3)node server and model loading
4)model prediction
Introduction:Writing blogs online is very common but sometimes people write abusive content in the comment section. That is nothing but cyberbullying so to prevent that this blog implementation censor abusive comment and it will not be added.
FrontEnd(Blog made using HTML and CSS)
Front-end consist of a HTML page name predict.html .It is basic Page which is created using HTML,CSS,Javascript and bootstrap etc.
Prerequisite for NLP model in tfjs Steps Required before implementing the NLP model in chrome extension using tensorflow.js.
i)Converting python model into tfjs.model
While implementing the model in the browser we need model.json file so that we can make HTTP calls hence we convert python model since it is in the model.h5 format.
To know more>>click the below links
ii)Preprocessing in Javascript Preprocessing is the first step while creating any machine learning model.
Text preprocessing is traditionally an important step for natural language processing (NLP) tasks. It transforms text into a more digestible form so that machine learning algorithms can perform better. To know more>>click the below links https://towardsdatascience.com/nlp-text-preprocessing-a-practical-guide-and-template-d80874676e79
So once the python model converted in tfjs model before giving the model we have to convert all the preprocessing rule in javascript that we applied in python while training.
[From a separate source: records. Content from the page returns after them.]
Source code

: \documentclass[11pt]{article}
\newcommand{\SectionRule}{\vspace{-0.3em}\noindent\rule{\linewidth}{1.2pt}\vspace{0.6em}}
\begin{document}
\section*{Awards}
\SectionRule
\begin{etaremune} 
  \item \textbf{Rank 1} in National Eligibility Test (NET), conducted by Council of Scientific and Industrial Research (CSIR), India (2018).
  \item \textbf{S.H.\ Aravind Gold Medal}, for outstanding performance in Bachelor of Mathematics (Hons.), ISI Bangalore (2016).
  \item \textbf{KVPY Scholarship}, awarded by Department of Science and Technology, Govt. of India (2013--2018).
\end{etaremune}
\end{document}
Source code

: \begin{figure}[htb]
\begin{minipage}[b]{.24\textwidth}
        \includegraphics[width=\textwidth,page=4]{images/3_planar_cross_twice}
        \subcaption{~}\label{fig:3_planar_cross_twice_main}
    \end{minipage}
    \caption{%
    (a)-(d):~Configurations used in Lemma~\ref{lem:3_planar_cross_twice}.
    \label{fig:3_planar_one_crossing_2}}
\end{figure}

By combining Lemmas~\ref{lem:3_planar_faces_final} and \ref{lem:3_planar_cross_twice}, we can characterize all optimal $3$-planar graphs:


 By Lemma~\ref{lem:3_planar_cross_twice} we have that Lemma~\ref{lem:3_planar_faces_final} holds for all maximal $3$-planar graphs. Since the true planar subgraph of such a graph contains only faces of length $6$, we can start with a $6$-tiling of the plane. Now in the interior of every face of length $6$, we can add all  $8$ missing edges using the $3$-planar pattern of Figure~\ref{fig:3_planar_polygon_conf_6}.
Below is some preprocessing javascript code.
function word_preprocessor(word) {
word = word.replace(/[-|.|,|\?|\!]+/g, '');
word = word.toLowerCase();
if (word != '') {
return word;
} else {
return '.';
}
};
.
stopwords = ['ke','ka','mein','ki','hai','yah','aur','se','hain','ko','par','iss','hota','jo','kar','me','gaya','karne','kiya','liye','apne',
'ne','bani','nahi','toh','hi','ya','avam','diya','ho','iska','tha','dhvara','hua','tak','saath','karna','vaale''baad','liya','aap',
'kuchh','sakte','kisi','ye','iska','sabse','ismein','the','do','hone','vah','ve','karte','bahut','kaha','varg','kai','karein',
'hoti','apni','unke','thi','yadi','hui','jaa','na','ise','kehte','kahte','jab','hote','koi','hue','va','abhi','jaise',
'sab\mjhb hi','karta','unki','tarah','uss','aadi','kul','raha','iski','sakta','rahe','unka','issi','rakhein','apna','pe','uske','to','bhi','or','kya'];
function remove_stopwords(str) {
res = []
words = str.split(' ')
for(i=0;i<words.length;i++) {
word_clean = words[i].split(".").join("")
if(!stopwords.includes(word_clean)) {
res.push(word_clean)
}
}
return(res.join(' '))
}
Stopword is an array that consists of Hinglish stopwords. word.split(): It is used for splitting the sentences into words. Using for loop we compare words with Hinglish stopword array and then remove from the sentence.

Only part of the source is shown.